By Mike Steffanos
In today's Daily News, Bob Raissman commends Saturday night's tribute to Ralph Kiner, but takes SNY to task for underutilizing the Mets icon:
...since SNY became the TV home of the Mets, Kiner has been pushed to the edge of retirement. If it makes anyone feel better, call it semiretirement. Last season, Kiner made about 25 appearances in the Mets broadcast booth. This season, including three spring training telecasts, he is scheduled to make 14 (Kiner will only be seen five more times this season).
... It probably has to do with Kiner slurring his words. Since he was stricken with Bell's palsy in 1998, Kiner has struggled with his speech. What the suits who gutted Kiner's TV schedule don't get is this: For Mets fans, Kiner is like family. They have been hearing him speak this way now for nine years. They understand him.
They also know his mind is sharp. He can still deliver stories and humor and doesn't try to jive anyone when he presents analysis.
And if anyone thinks it's Kiner who wants to take it easy, well, that's highly doubtful. In May, Scott M. Kiner, Kiner's son, sent an e-mail here. I'm not getting into his entire message, but one line reflects its tone and feeling.
"Baseball is my father's life," Scott Kiner said. "It's what gets him out of bed every day. It's what makes him happy."
The cruise can wait. Give Ralphie more games.
I couldn't agree more. If SNY isn't comfortable using Ralph on more games, why not find something else for Kiner to do?
In the movie Dodgeball which came out a few years back, the games of the fictional tournament were being televised on "ESPN 8, the Ocho" -- the joke being, of course, that someday there will be so many channels of ESPN programming that they will resort to televising dubious events in order to fill out their schedule. Me and a friend of mine have nicknamed SNY "the Ocho" for all of the just plain crap they show when there is no Mets game on.
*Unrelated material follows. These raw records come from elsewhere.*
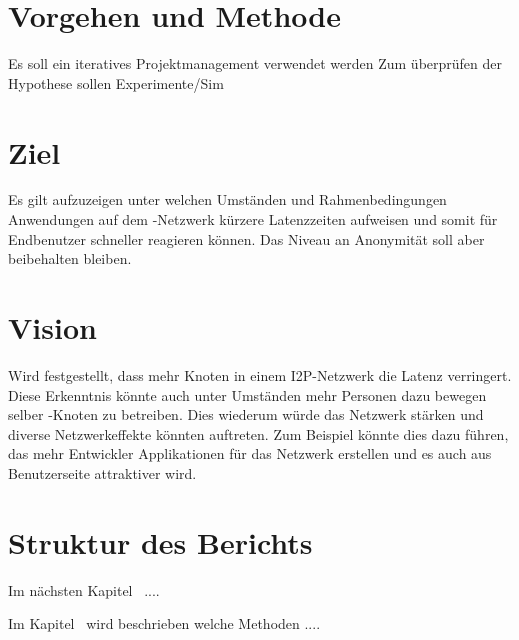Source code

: \section{Vorgehen und Methode}


Es soll ein iteratives Projektmanagement verwendet werden
Zum überprüfen der Hypothese sollen Experimente/Sim

\section{Ziel}

Es gilt aufzuzeigen unter welchen Umständen und Rahmenbedingungen Anwendungen auf dem -Netzwerk kürzere Latenzzeiten aufweisen
und somit für Endbenutzer schneller reagieren können. Das Niveau an Anonymität soll aber beibehalten bleiben.


\section{Vision}

Wird festgestellt, dass mehr Knoten in einem I2P-Netzwerk die Latenz verringert.
Diese Erkenntnis könnte auch unter Umständen mehr Personen dazu bewegen selber -Knoten zu betreiben.
Dies wiederum würde das Netzwerk stärken und diverse Netzwerkeffekte könnten auftreten.
Zum Beispiel könnte dies dazu führen, das mehr Entwickler Applikationen für das Netzwerk erstellen und es auch aus Benutzerseite attraktiver wird.


\section{Struktur des Berichts}

Im nächsten Kapitel~ ....

Im Kapitel~ wird beschrieben welche Methoden ....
I have an idea for a relative low-cost show that would actually entice me to tune in, unlike Canadian football and beach volleyball games. Why not team up Ralph with a competent interviewer and let him share the hundreds of great stories he has? Ralph is a link to such wonderful baseball history going back to the 1940s. Ralph was a celebrity when being one actually required being great at something. Although tragically handicapped by never having an internet sex video released, he is infinitely more interesting than the lost souls who command our attentions today. He lived a great life, and the stories he could share about it are perishable treasures that can be preserved or simply allowed to fade away. You can never get back all of the classic Kiner's Korners that were senselessly destroyed. What a great chance to preserve some of the great stories and give Mets fans a little more of someone who they love at the expense of some softball or fishing show that no one watches, anyway.
One thing I have wondered in my life is what I would say if I was lucky enough to meet someone famous who has enriched my life. I have no doubt whatsoever what I would say if I was treated to some time with Ralph. I would simply thank him for nourishing my love of baseball over the years, then shut my stupid trap and listen to as many stories as he was willing to share with me. It wouldn't matter in the least if many of them were familiar from decades of listening to him. It's all good.